## Task description
Copy out, from the data below, each line in which the word "dernier" occurs.

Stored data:
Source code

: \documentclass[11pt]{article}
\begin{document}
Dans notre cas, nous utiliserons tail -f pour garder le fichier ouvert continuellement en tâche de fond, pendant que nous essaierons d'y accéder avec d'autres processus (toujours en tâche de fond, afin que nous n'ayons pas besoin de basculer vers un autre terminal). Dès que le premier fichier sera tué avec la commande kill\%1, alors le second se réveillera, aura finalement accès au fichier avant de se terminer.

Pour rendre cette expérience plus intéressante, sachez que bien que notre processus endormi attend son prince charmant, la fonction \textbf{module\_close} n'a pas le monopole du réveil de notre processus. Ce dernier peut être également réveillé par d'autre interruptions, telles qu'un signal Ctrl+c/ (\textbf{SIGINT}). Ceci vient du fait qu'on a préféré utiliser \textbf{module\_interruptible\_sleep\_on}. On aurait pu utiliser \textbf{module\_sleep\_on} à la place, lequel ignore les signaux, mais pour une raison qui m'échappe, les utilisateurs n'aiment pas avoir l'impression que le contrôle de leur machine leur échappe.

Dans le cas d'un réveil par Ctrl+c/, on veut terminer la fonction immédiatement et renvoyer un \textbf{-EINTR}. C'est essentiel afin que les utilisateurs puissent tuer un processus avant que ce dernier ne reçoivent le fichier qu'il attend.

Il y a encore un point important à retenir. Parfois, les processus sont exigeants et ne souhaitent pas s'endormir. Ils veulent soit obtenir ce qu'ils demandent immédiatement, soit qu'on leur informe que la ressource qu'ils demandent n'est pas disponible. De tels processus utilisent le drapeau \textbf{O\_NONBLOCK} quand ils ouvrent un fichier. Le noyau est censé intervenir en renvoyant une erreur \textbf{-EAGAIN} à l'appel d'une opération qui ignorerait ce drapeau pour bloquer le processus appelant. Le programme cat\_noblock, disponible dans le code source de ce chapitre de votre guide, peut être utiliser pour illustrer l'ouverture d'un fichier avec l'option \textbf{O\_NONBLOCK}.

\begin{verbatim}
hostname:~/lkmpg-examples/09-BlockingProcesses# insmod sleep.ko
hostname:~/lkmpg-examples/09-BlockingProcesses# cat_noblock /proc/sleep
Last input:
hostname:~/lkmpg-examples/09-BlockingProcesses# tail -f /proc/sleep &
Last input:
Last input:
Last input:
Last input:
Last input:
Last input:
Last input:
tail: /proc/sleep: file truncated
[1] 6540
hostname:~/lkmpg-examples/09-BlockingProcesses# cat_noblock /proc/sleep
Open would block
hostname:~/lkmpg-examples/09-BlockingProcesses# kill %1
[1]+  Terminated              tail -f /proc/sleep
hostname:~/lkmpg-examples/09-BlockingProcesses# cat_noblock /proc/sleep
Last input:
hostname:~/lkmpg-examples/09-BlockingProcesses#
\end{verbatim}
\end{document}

## Response to this task
Pour rendre cette expérience plus intéressante, sachez que bien que notre processus endormi attend son prince charmant, la fonction \textbf{module\_close} n'a pas le monopole du réveil de notre processus. Ce dernier peut être également réveillé par d'autre interruptions, telles qu'un signal Ctrl+c/ (\textbf{SIGINT}). Ceci vient du fait qu'on a préféré utiliser \textbf{module\_interruptible\_sleep\_on}. On aurait pu utiliser \textbf{module\_sleep\_on} à la place, lequel ignore les signaux, mais pour une raison qui m'échappe, les utilisateurs n'aiment pas avoir l'impression que le contrôle de leur machine leur échappe.
Dans le cas d'un réveil par Ctrl+c/, on veut terminer la fonction immédiatement et renvoyer un \textbf{-EINTR}. C'est essentiel afin que les utilisateurs puissent tuer un processus avant que ce dernier ne reçoivent le fichier qu'il attend.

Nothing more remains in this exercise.